Campagne de vaccination diphtérie : une seconde phase en cours pour une couverture sanitaire complète.
10/07/2026
Après une première phase de vaccination contre la diphtérie, tenue de la mi-avril à la mi-mai, principalement dans le Médibus de Médecins du Monde et au service prévention d’Anderlecht, quartier gare du Midi, les acteurs socio-sanitaires poursuivent la campagne : de la mi-juin à fin juillet, les personnes les plus à risque de contracter la diphtérie pourront se faire vacciner dans une des nombreuses antennes du réseau. Au Samusocial, les équipes médicales de trois centres d’accueil d’urgence sont mobilisées.
Alors que Bruss’Help a coordonné la première phase de vaccination, c’est COVER qui chapeaute cette seconde phase.
Après quatre cas confirmés de diphtérie cutanée dans le secteur de Bruxelles-Midi, les acteurs du sans-abrisme bruxellois lançaient au printemps, sous la coordination de Bruss’help et en partenariat avec Vivalis et le CHU StPierre, une vaste campagne de vaccination dans les alentours de la gare du Midi.
Lors de cette première phase menée pendant un mois, 113 personnes ont pu être vaccinées, et tout particulièrement dans les dispositifs mobiles mis à disposition.
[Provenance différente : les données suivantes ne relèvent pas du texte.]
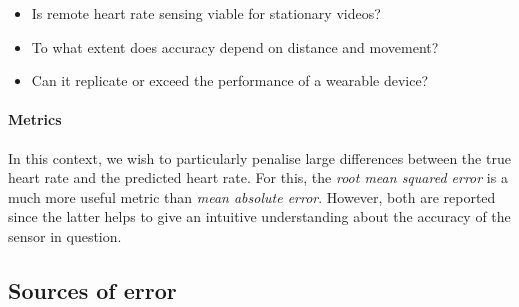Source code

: % 
\begin{itemize}
    \item Is remote heart rate sensing viable for stationary videos?
    \item To what extent does accuracy depend on distance and movement?
    \item Can it replicate or exceed the performance of a wearable device?
\end{itemize}

\paragraph{Metrics}
In this context, we wish to particularly penalise large differences between the true heart rate and the predicted heart rate. For this, 
the \textit{root mean squared error} is a much more useful metric than \textit{mean absolute error}. However, both are reported since the latter helps
to give an intuitive understanding about the accuracy of the sensor in question.


\subsection{Sources of error}




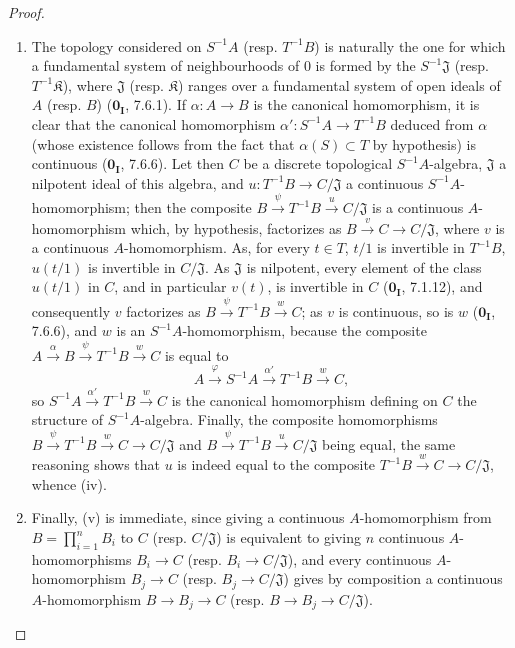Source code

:\begin{proof}
\begin{enumerate}
  \item[(iv)] The topology considered on $S^{-1}A$ (resp. $T^{-1}B$) is
  naturally the one for which a fundamental system of neighbourhoods of $0$
  is formed by the $S^{-1}\mathfrak{J}$ (resp. $T^{-1}\mathfrak K$), where
  $\mathfrak{J}$ (resp. $\mathfrak K$) ranges over a fundamental system of
  open ideals of $A$ (resp. $B$) ($\mathbf{0_I}$, 7.6.1). If
  $\alpha:A\to B$ is the canonical homomorphism, it is clear that the
  canonical homomorphism $\alpha':S^{-1}A\to T^{-1}B$ deduced from $\alpha$
  (whose existence follows from the fact that $\alpha(S)\subset T$ by
  hypothesis) is continuous ($\mathbf{0_I}$, 7.6.6). Let then $C$ be a
  discrete topological $S^{-1}A$-algebra, $\mathfrak{J}$ a nilpotent ideal of
  this algebra, and $u:T^{-1}B\to C/\mathfrak{J}$ a continuous
  $S^{-1}A$-homomorphism; then the composite
  $B\xrightarrow{\psi}T^{-1}B\xrightarrow{u}C/\mathfrak{J}$ is a continuous
  $A$-homomorphism which, by hypothesis, factorizes as
  $B\xrightarrow{v}C\to C/\mathfrak{J}$, where $v$ is a continuous
  $A$-homomorphism. As, for every $t\in T$, $t/1$ is invertible in $T^{-1}B$,
  $u(t/1)$ is invertible in $C/\mathfrak{J}$. As $\mathfrak{J}$ is nilpotent,
  every element of the class $u(t/1)$ in $C$, and in particular $v(t)$, is
  invertible in $C$ ($\mathbf{0_I}$, 7.1.12), and consequently $v$
  factorizes as $B\xrightarrow{\psi}T^{-1}B\xrightarrow{w}C$; as $v$ is
  continuous, so is $w$ ($\mathbf{0_I}$, 7.6.6), and $w$ is an
  $S^{-1}A$-homomorphism, because the composite
  $A\xrightarrow{\alpha}B\xrightarrow{\psi}T^{-1}B\xrightarrow{w}C$ is equal to
  \[
    A\xrightarrow{\varphi}S^{-1}A\xrightarrow{\alpha'}T^{-1}B\xrightarrow{w}C,
  \]
  so $S^{-1}A\xrightarrow{\alpha'}T^{-1}B\xrightarrow{w}C$ is the canonical
  homomorphism defining on $C$ the structure of $S^{-1}A$-algebra. Finally,
  the composite homomorphisms
  $B\xrightarrow{\psi}T^{-1}B\xrightarrow{w}C\to C/\mathfrak{J}$ and
  $B\xrightarrow{\psi}T^{-1}B\xrightarrow{u}C/\mathfrak{J}$ being equal, the
  same reasoning shows that $u$ is indeed equal to the composite
  $T^{-1}B\xrightarrow{w}C\to C/\mathfrak{J}$, whence (iv).

  \item[] Finally, (v) is immediate, since giving a continuous
  $A$-homomorphism from $B=\prod_{i=1}^n B_i$ to $C$ (resp. $C/\mathfrak{J}$)
  is equivalent to giving $n$ continuous $A$-homomorphisms $B_i\to C$
  (resp. $B_i\to C/\mathfrak{J}$), and every continuous $A$-homomorphism
  $B_j\to C$ (resp. $B_j\to C/\mathfrak{J}$) gives by composition a
  continuous $A$-homomorphism $B\to B_j\to C$
  (resp. $B\to B_j\to C/\mathfrak{J}$).
\end{enumerate}
\end{proof}

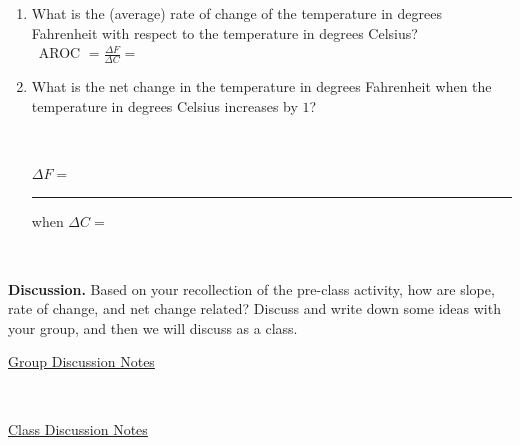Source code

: \documentclass[10pt]{article}
\begin{document}
\begin{enumerate}
\begin{enumerate}
            \,\hfill
            {\Large $m=$ }
            \hfill\,\\
            
        \item[ii.] What is the (average) rate of change of the temperature in degrees Fahrenheit with respect to the temperature in degrees Celsius?\\
            
            \,\hfill
            {\Large AROC $=\frac{\Delta F}{\Delta C}=$ }
            \hfill\,\\

        \item[iii.] What is the net change in the temperature in degrees Fahrenheit when the temperature in degrees Celsius increases by $1$?

            \,\hfill
            {\Large $\Delta F=$\rule[-8pt]{0.5in}{0.4pt} when $\Delta C=$ }
            \hfill\,\\
            
        \end{enumerate}
    \end{enumerate}

\newpage
{\bf\color{blue}Discussion.} Based on your recollection of the pre-class activity, how are slope, rate of change, and net change related? Discuss and write down some ideas with your group, and then we will discuss as a class.\\ 

    \begin{minipage}[t][1.75in]{0.48\textwidth}
    \underline{Group Discussion Notes}
    \end{minipage}
    \,\vline \,
    \begin{minipage}[t][1.75in]{0.48\textwidth}
    \underline{Class Discussion Notes}
    \end{minipage}
    \hfill
\end{document}
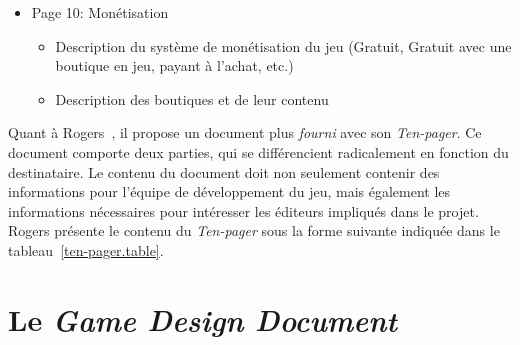 \begin{table}
\begin{framed}
\begin{itemize}
    \item Page 10: Monétisation
    \begin{itemize}
        \item Description du système de monétisation du jeu (Gratuit, Gratuit avec une boutique en jeu, payant à l'achat, etc.)
        \item Description des boutiques et de leur contenu
    \end{itemize}
\end{itemize}
\end{framed}
\caption{Contenu du \emph{Ten-pager} selon Rogers~\cite{LevelUpRogers2014} (suite).}
\label{ten-pager.table}
\end{table}

Quant \`a Rogers~\cite{LevelUpRogers2014}, il  propose un document plus \emph{fourni} avec son \emph{Ten-pager}. Ce document comporte deux parties, qui se différencient radicalement en fonction du destinataire. Le contenu du document doit non seulement contenir des informations pour l'équipe de développement du jeu, mais également les informations nécessaires pour int\'eresser les éditeurs impliqués dans le projet. Rogers présente le contenu du \emph{Ten-pager} sous la forme suivante indiqu\'ee dans le tableau~\ref{ten-pager.table}.
%
    




\section{Le \emph{Game Design Document}}





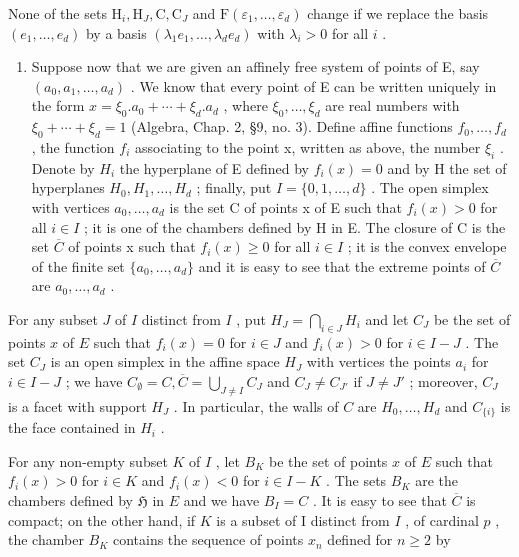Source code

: None of the sets \(\mathrm{H}_i, \mathrm{H}_J, \mathrm{C}, \mathrm{C}_J\) and \(\mathrm{F}(\varepsilon_1, \ldots, \varepsilon_d)\) change if we replace the basis \((e_1, \ldots, e_d)\) by a basis \((\lambda_1 e_1, \ldots, \lambda_d e_d)\) with \(\lambda_i > 0\) for all \(i\) .

\begin{enumerate}
\def\labelenumi{\alph{enumi})}
\setcounter{enumi}{1}
\tightlist
\item
  Suppose now that we are given an affinely free system of points of E, say \((a_{0}, a_{1}, \ldots, a_{d})\) . We know that every point of E can be written uniquely in the form \(x = \xi_{0}.a_{0} + \cdots + \xi_{d}.a_{d}\) , where \(\xi_{0}, \ldots, \xi_{d}\) are real numbers with \(\xi_{0} + \cdots + \xi_{d} = 1\) (Algebra, Chap. 2, §9, no. 3). Define affine functions \(f_{0}, \ldots, f_{d}\) , the function \(f_{i}\) associating to the point x, written as above, the number \(\xi_{i}\) . Denote by \(H_{i}\) the hyperplane of E defined by \(f_{i}(x) = 0\) and by H the set of hyperplanes \(H_{0}, H_{1}, \ldots, H_{d}\) ; finally, put \(I = \{0, 1, \ldots, d\}\) . The open simplex with vertices \(a_{0}, \ldots, a_{d}\) is the set C of points x of E such that \(f_{i}(x) > 0\) for all \(i \in I\) ; it is one of the chambers defined by H in E. The closure of C is the set \(\overline{C}\) of points x such that \(f_{i}(x) \geqslant 0\) for all \(i \in I\) ; it is the convex envelope of the finite set \(\{a_{0}, \ldots, a_{d}\}\) and it is easy to see that the extreme points of \(\overline{C}\) are \(a_{0}, \ldots, a_{d}\) .
\end{enumerate}

For any subset \(J\) of \(I\) distinct from \(I\) , put \(H_J = \bigcap_{i \in J} H_i\) and let \(C_J\) be the set of points \(x\) of \(E\) such that \(f_i(x) = 0\) for \(i \in J\) and \(f_i(x) > 0\) for \(i \in I - J\) . The set \(C_J\) is an open simplex in the affine space \(H_J\) with vertices the points \(a_i\) for \(i \in I - J\) ; we have \(C_\emptyset = C, \overline{C} = \bigcup_{J \neq I} C_J\) and \(C_J \neq C_{J'}\) if \(J \neq J'\) ; moreover, \(C_J\) is a facet with support \(H_J\) . In particular, the walls of \(C\) are \(H_0, \ldots, H_d\) and \(C_{\{i\}}\) is the face contained in \(H_i\) .

For any non-empty subset \(K\) of \(I\) , let \(B_K\) be the set of points \(x\) of \(E\) such that \(f_i(x) > 0\) for \(i \in K\) and \(f_i(x) < 0\) for \(i \in I - K\) . The sets \(B_K\) are the chambers defined by \(\mathfrak{H}\) in \(E\) and we have \(B_I = C\) . It is easy to see that \(\overline{C}\) is compact; on the other hand, if \(K\) is a subset of I distinct from \(I\) , of cardinal \(p\) , the chamber \(B_K\) contains the sequence of points \(x_n\) defined for \(n \geqslant 2\) by

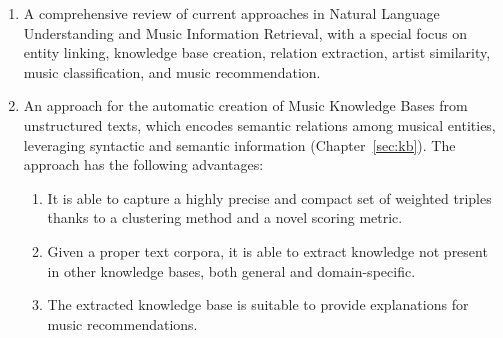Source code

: \begin{enumerate}

\item 
A comprehensive review of current approaches in Natural Language Understanding and Music Information Retrieval, with a special focus on entity linking, knowledge base creation, relation extraction, artist similarity, music classification, and music recommendation.


\item 
An approach for the automatic creation of Music Knowledge Bases from unstructured texts, which encodes semantic relations among musical entities, leveraging syntactic and semantic information (Chapter~\ref{sec:kb}). %
The approach has the following advantages:

\begin{enumerate}
\item 
It is able to capture a highly precise and compact set of weighted triples thanks to a clustering method and a novel scoring metric. 
\item 
Given a proper text corpora, it is able to extract knowledge not present in other knowledge bases, both general and domain-specific. 
\item
The extracted knowledge base is suitable to provide explanations for music recommendations.
\end{enumerate}


\end{enumerate}
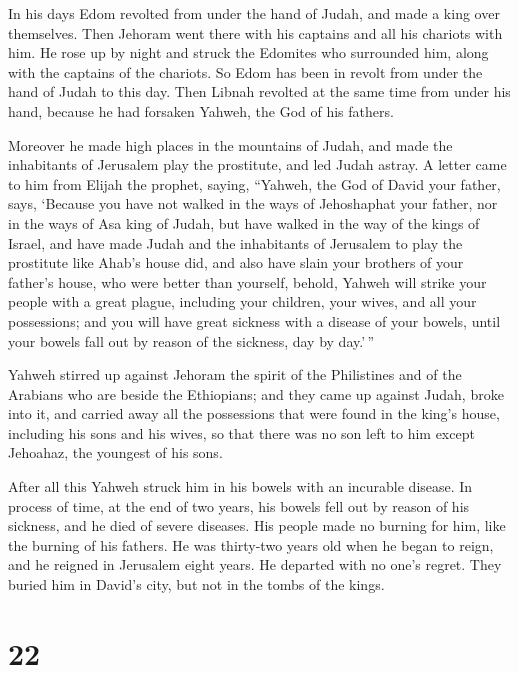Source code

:  In his days Edom revolted from under the hand of Judah, and
made a king over themselves.  Then Jehoram went there with
his captains and all his chariots with him. He rose up by night and
struck the Edomites who surrounded him, along with the captains of the
chariots.  So Edom has been in revolt from under the hand
of Judah to this day. Then Libnah revolted at the same time from under
his hand, because he had forsaken Yahweh, the God of his fathers.

 Moreover he made high places in the mountains of Judah,
and made the inhabitants of Jerusalem play the prostitute, and led Judah
astray.  A letter came to him from Elijah the prophet,
saying, ``Yahweh, the God of David your father, says, `Because you have
not walked in the ways of Jehoshaphat your father, nor in the ways of
Asa king of Judah,  but have walked in the way of the kings
of Israel, and have made Judah and the inhabitants of Jerusalem to play
the prostitute like Ahab's house did, and also have slain your brothers
of your father's house, who were better than yourself, 
behold, Yahweh will strike your people with a great plague, including
your children, your wives, and all your possessions;  and
you will have great sickness with a disease of your bowels, until your
bowels fall out by reason of the sickness, day by day.'\,''

 Yahweh stirred up against Jehoram the spirit of the
Philistines and of the Arabians who are beside the Ethiopians;
 and they came up against Judah, broke into it, and carried
away all the possessions that were found in the king's house, including
his sons and his wives, so that there was no son left to him except
Jehoahaz, the youngest of his sons.

 After all this Yahweh struck him in his bowels with an
incurable disease.  In process of time, at the end of two
years, his bowels fell out by reason of his sickness, and he died of
severe diseases. His people made no burning for him, like the burning of
his fathers.  He was thirty-two years old when he began to
reign, and he reigned in Jerusalem eight years. He departed with no
one's regret. They buried him in David's city, but not in the tombs of
the kings.

\hypertarget{section-21}{%
\section{22}\label{section-21}}

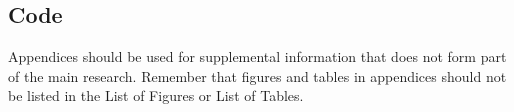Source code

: \documentclass{sfuthesis}
\begin{document}
\backmatter%
	
	

\begin{appendices} %
\chapter{Code}

Appendices should be used for supplemental information that does not form part of the main research. Remember that figures and tables in appendices should not be listed in the List of Figures or List of Tables. 
	
\end{appendices}
\end{document}
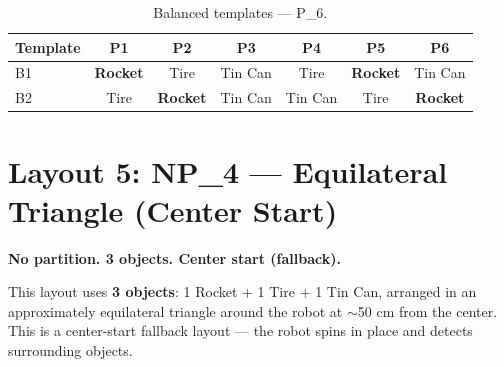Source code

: \documentclass[a4]{article}
\begin{document}
\begin{table}[H]
\centering
\begin{tabular}{lcccccc}
\toprule
\textbf{Template} & \textbf{P1} & \textbf{P2} & \textbf{P3} & \textbf{P4} & \textbf{P5} & \textbf{P6} \\
\midrule
B1 & \textbf{Rocket} & Tire & Tin Can & Tire & \textbf{Rocket} & Tin Can \\
B2 & Tire & \textbf{Rocket} & Tin Can & Tin Can & Tire & \textbf{Rocket} \\
\bottomrule
\end{tabular}
\caption{Balanced templates --- P\_6.}
\end{table}

\pagebreak
\section*{Layout 5: NP\_4 --- Equilateral Triangle (Center Start)}

\textbf{No partition. 3 objects. Center start (fallback).}

This layout uses \textbf{3 objects}: 1 Rocket + 1 Tire + 1 Tin Can, arranged in an approximately equilateral triangle around the robot at $\sim$50 cm from the center. This is a center-start fallback layout --- the robot spins in place and detects surrounding objects.
\end{document}
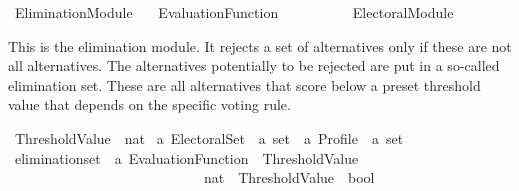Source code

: %
\begin{isabellebody}%
%
%
\isadelimdocument
\isanewline
%
\endisadelimdocument
%
\isatagdocument
\isanewline
%
\isamarkuptrue%
%
\endisatagdocument
{\isafolddocument}%
%
\isadelimdocument
%
\endisadelimdocument
%
\isadelimtheory
%
\endisadelimtheory
%
\isatagtheory
{}\isamarkupfalse%
\ Elimination{\isacharunderscore}{\kern0pt}Module\isanewline
\ \ \ {\isachardoublequoteopen}{\isachardot}{\kern0pt}{\isachardot}{\kern0pt}{\isacharslash}{\kern0pt}Evaluation{\isacharunderscore}{\kern0pt}Function{\isachardoublequoteclose}\isanewline
\ \ \ \ \ \ \ \ \ \ {\isachardoublequoteopen}{\isachardot}{\kern0pt}{\isachardot}{\kern0pt}{\isacharslash}{\kern0pt}Electoral{\isacharunderscore}{\kern0pt}Module{\isachardoublequoteclose}\isanewline
\isanewline
{}%
\endisatagtheory
{\isafoldtheory}%
%
\isadelimtheory
%
\endisadelimtheory
%
\begin{isamarkuptext}%
This is the elimination module. It rejects a set of alternatives only if these
are not all alternatives. The alternatives potentially to be rejected are put
in a so-called elimination set. These are all alternatives that score below
a preset threshold value that depends on the specific voting rule.%
\end{isamarkuptext}\isamarkuptrue%
%
\isadelimdocument
%
\endisadelimdocument
%
\isatagdocument
%
\isamarkuptrue%
%
\endisatagdocument
{\isafolddocument}%
%
\isadelimdocument
%
\endisadelimdocument
{}\isamarkupfalse%
\ Threshold{\isacharunderscore}{\kern0pt}Value\ {\isacharequal}{\kern0pt}\ nat\isanewline
\isanewline
{}\isamarkupfalse%
\ {\isacharprime}{\kern0pt}a\ Electoral{\isacharunderscore}{\kern0pt}Set\ {\isacharequal}{\kern0pt}\ {\isachardoublequoteopen}{\isacharprime}{\kern0pt}a\ set\ {\isasymRightarrow}\ {\isacharprime}{\kern0pt}a\ Profile\ {\isasymRightarrow}\ {\isacharprime}{\kern0pt}a\ set{\isachardoublequoteclose}\isanewline
\isanewline
{}\isamarkupfalse%
\ elimination{\isacharunderscore}{\kern0pt}set\ {\isacharcolon}{\kern0pt}{\isacharcolon}{\kern0pt}\ {\isachardoublequoteopen}{\isacharprime}{\kern0pt}a\ Evaluation{\isacharunderscore}{\kern0pt}Function\ {\isasymRightarrow}\ Threshold{\isacharunderscore}{\kern0pt}Value\ {\isasymRightarrow}\isanewline
\ \ \ \ \ \ \ \ \ \ \ \ \ \ \ \ \ \ \ \ \ \ \ \ \ \ \ \ {\isacharparenleft}{\kern0pt}nat\ {\isasymRightarrow}\ Threshold{\isacharunderscore}{\kern0pt}Value\ {\isasymRightarrow}\ bool{\isacharparenright}{\kern0pt}\ {\isasymRightarrow}\isanewline

\end{isabellebody}
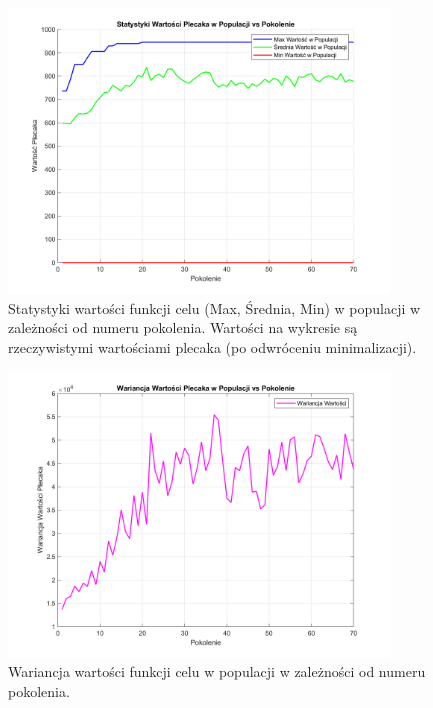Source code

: \documentclass[a4paper, 11pt]{article}
\begin{document}
\begin{figure}[H]
    \centering
    \includegraphics[width=0.9\textwidth]{statistics_plot.png}
    \caption{Statystyki wartości funkcji celu (Max, Średnia, Min) w populacji w zależności od numeru pokolenia. Wartości na wykresie są rzeczywistymi wartościami plecaka (po odwróceniu minimalizacji).}
    \label{fig:stats_plot}
\end{figure}

\begin{figure}[H]
    \centering
    \includegraphics[width=0.9\textwidth]{variance_plot.png}
    \caption{Wariancja wartości funkcji celu w populacji w zależności od numeru pokolenia.}
    \label{fig:variance_plot}
\end{figure}

\newpage
\end{document}
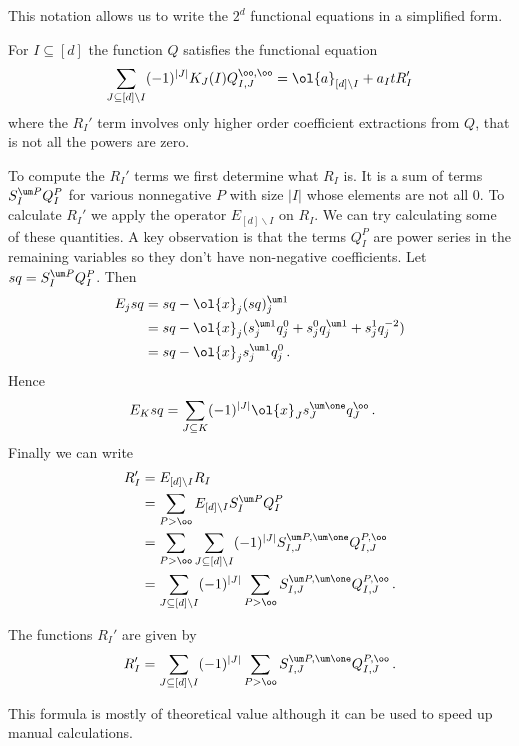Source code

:  This notation allows us to write the $2^d$ functional equations in a simplified form.
\begin{corollary} For $I \subseteq [d]$ the function $Q$ satisfies the functional equation
\begin{align}
	\sum_{J \subseteq [d]\backslash I}  (-1)^{|J|}K_J (I) Q_{I,J}^{\oo,\oo} = \ol{a}_{[d]\backslash I}+a_I t  R_I'
\end{align}
where the $R_I'$ term involves only higher order coefficient extractions from $Q$, that is not all the powers are zero.
\end{corollary}
To compute the $R_I'$ terms we first determine what $R_I$ is. It is a sum of terms $S_I^{\um P} Q_I^{P}$ for various nonnegative $P$ with size $|I|$ whose elements are not all 0. To calculate $R_I'$ we apply the operator $E_{[d]\backslash I}$ on $R_I$. We can try calculating some of these quantities. A key observation is that the terms $Q_I^P$ are power series in the remaining variables so they don't have non-negative coefficients. Let $sq = S_I^{\um P} Q_I^{P}$. Then
\begin{align}\begin{split}
	E_j sq &= sq - \ol{x}_j(sq)_j^{\um 1} \\ 
	&= sq - \ol{x}_j(s_j^{\um 1}q_j^0+s_j^{0}q_j^{\um 1}+s_j^{1}q_j^{-2})\\
	& = sq - \ol{x}_js_j^{\um 1}q_j^0\,.
\end{split}\end{align}
Hence
\begin{align}
	E_{K} sq &= \sum_{J\subseteq K} (-1)^{|J|}\ol{x}_J s_J^{\um \one} q_J^\oo\,.
\end{align}
Finally we can write
\begin{align}\begin{split}
	R_I' &= E_{[d]\backslash I} R_I \\
	& = \sum_{P > \oo} E_{[d]\backslash I}S_I^{\um P}Q_I^P\\
	& = \sum_{P > \oo} \sum_{J \subseteq [d]\backslash I} (-1)^{|J|} S_{I,J}^{\um P,\um \one}Q_{I,J}^{P,\oo}\\
	& = \sum_{J \subseteq [d]\backslash I}(-1)^{|J|}\sum_{P > \oo} S_{I,J}^{\um P,\um \one}Q_{I,J}^{P,\oo}\,.
\end{split}\end{align}
\begin{prop} The functions $R_I'$ are given by
\begin{align}
	R_I' =  \sum_{J \subseteq [d]\backslash I}(-1)^{|J|}\sum_{P > \oo} S_{I,J}^{\um P,\um \one}Q_{I,J}^{P,\oo}\,.
\end{align}
\end{prop}
This formula is mostly of theoretical value although it can be used to speed up manual calculations.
Pour que cette campagne de vaccination soit complète et présente des résultats efficients en termes de santé publique, il convenait de la poursuivre dans une deuxième phase conjointe au réseau. Objectif : parvenir à atteindre encore un maximum de personnes parmi un public particulièrement à risque, à savoir les personnes présentant des plaies importantes et/ou ayant problématiques de consommation avec injection par intraveineuse.
“Pour que cette campagne soit la plus efficiente possible au niveau socio-sanitaire, il allait de soi que la réponse à cette problématique soit concertée et portée par l’ensemble du réseau, avec un chef d’orchestre (Bruss’Help, ndlr). Aucun acteur du sans-abrisme ne peut faire cavalier seul face à la diphtérie cutanée. Avec plus de 10 acteurs engagés dans cette campagne sanitaire, nous espérons prévenir et contrôler cette maladie, ” insiste Marthe Frieden, médecin et chargée de projets au Samusocial.
Une campagne étendue au Quartier Nord de Bruxelles
Si le quartier de la gare du Midi était déjà concerné lors de la première phase, et le reste lors de cette seconde phase, la zone géographique visée s’étend cette fois au Quartier de la gare du Nord, particulièrement fréquenté par le public visé. Un local communal de la Maison ‘Opale’, à Schaerbeek, est mis à disposition pour cette vaccination.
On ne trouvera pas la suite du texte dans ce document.